Task goal:
Return, from the data that follows, each line that holds the word "opts".

Listed entries:

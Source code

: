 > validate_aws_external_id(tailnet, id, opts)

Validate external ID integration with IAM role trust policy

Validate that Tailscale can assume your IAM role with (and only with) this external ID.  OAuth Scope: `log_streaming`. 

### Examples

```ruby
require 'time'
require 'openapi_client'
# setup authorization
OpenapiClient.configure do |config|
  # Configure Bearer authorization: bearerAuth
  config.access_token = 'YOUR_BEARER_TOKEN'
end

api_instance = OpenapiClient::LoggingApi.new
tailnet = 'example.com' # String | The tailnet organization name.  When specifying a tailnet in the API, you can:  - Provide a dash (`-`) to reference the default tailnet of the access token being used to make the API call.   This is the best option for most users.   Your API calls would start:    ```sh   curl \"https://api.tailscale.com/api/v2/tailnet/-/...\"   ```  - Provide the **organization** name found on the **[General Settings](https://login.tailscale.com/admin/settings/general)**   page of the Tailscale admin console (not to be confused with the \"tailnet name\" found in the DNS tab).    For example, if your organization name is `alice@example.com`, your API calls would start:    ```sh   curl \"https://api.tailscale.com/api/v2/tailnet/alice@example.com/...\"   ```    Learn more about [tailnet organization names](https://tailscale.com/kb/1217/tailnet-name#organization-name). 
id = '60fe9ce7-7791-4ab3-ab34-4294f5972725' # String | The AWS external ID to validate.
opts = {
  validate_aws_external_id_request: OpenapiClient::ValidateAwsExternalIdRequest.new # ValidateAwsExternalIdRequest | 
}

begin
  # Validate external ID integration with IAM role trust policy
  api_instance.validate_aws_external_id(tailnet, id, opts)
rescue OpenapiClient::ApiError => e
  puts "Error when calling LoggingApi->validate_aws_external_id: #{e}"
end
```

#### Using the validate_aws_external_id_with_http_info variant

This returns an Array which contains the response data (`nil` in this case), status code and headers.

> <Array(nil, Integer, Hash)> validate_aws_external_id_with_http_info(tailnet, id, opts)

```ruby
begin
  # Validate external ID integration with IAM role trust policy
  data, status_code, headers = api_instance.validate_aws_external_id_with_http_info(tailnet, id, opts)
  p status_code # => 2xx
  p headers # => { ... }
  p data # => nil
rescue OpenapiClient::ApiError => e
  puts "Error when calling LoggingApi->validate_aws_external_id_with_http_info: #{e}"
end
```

Answer box:
: > validate_aws_external_id(tailnet, id, opts)
opts = {
  api_instance.validate_aws_external_id(tailnet, id, opts)
> <Array(nil, Integer, Hash)> validate_aws_external_id_with_http_info(tailnet, id, opts)
  data, status_code, headers = api_instance.validate_aws_external_id_with_http_info(tailnet, id, opts)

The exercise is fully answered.